■ Data ■

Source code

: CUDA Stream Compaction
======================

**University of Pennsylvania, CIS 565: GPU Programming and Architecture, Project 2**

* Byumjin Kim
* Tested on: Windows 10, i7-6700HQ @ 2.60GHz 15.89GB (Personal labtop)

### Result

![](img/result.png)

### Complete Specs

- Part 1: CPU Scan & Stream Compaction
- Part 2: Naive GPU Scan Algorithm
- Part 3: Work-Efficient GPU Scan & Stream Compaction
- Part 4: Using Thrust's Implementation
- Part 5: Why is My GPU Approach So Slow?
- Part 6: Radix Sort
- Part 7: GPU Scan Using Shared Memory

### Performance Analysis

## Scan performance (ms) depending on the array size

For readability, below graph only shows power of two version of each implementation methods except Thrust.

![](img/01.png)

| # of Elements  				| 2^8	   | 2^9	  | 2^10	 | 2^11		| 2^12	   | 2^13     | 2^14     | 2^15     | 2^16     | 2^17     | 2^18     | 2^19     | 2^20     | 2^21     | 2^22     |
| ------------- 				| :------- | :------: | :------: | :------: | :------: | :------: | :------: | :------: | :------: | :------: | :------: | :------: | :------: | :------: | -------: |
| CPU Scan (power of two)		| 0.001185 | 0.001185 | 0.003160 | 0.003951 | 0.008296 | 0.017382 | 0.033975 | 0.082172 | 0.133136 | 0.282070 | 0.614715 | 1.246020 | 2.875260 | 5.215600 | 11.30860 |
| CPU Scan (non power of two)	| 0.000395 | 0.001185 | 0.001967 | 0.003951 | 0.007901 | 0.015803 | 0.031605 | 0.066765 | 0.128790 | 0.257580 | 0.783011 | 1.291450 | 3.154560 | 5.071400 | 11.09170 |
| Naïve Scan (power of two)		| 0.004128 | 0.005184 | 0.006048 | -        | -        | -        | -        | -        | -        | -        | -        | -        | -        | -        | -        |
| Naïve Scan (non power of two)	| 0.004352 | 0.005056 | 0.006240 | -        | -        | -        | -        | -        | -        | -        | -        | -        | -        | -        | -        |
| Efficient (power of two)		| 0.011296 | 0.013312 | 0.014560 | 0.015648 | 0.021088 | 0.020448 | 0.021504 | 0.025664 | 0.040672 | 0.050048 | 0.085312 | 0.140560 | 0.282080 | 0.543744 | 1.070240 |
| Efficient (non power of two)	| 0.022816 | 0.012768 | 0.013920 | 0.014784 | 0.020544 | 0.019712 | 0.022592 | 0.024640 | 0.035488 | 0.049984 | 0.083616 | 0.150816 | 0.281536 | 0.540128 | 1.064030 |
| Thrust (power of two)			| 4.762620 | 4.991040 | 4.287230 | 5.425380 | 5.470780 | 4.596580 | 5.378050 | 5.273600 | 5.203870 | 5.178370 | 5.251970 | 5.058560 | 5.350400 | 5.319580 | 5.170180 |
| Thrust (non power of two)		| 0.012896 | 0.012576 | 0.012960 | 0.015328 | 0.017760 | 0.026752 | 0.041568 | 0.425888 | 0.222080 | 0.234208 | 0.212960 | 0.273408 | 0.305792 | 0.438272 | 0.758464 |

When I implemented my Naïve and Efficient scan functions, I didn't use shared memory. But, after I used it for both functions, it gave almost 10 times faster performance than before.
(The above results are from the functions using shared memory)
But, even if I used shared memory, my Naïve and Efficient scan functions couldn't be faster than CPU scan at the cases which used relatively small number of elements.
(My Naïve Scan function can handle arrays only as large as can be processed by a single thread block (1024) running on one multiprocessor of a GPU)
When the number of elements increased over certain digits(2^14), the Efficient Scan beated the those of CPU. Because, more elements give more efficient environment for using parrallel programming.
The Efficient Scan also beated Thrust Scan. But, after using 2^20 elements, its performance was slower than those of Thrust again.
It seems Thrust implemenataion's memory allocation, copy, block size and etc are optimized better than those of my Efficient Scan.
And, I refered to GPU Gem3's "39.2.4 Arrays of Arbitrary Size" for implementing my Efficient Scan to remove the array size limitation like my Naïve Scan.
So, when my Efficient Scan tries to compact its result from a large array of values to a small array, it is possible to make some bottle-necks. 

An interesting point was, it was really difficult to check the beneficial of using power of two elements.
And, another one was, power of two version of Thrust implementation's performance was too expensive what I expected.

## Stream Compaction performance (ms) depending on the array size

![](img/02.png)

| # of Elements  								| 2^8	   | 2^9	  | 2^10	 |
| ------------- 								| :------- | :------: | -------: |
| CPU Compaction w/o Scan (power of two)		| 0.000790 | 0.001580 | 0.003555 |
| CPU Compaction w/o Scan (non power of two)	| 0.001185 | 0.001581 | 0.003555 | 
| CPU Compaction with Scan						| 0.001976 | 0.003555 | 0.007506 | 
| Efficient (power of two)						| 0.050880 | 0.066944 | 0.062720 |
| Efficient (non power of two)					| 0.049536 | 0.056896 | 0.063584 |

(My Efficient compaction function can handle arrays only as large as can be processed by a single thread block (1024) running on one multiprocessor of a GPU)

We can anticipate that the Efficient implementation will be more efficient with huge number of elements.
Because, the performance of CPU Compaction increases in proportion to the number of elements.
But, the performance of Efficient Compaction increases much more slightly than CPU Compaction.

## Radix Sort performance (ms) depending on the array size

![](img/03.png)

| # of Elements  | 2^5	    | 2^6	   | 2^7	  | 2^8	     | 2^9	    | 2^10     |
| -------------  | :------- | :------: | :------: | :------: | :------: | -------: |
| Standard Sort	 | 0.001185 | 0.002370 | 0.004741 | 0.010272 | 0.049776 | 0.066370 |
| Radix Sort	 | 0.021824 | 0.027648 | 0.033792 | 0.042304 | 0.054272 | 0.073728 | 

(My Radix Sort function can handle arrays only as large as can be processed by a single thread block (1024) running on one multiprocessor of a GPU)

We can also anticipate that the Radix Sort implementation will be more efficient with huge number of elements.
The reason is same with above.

■ Requirement ■
Every line from the one holding "We can also" through the final line of the listing must be echoed exactly; leave out all other lines.

■ Answer to this task ■
We can also anticipate that the Radix Sort implementation will be more efficient with huge number of elements.
The reason is same with above.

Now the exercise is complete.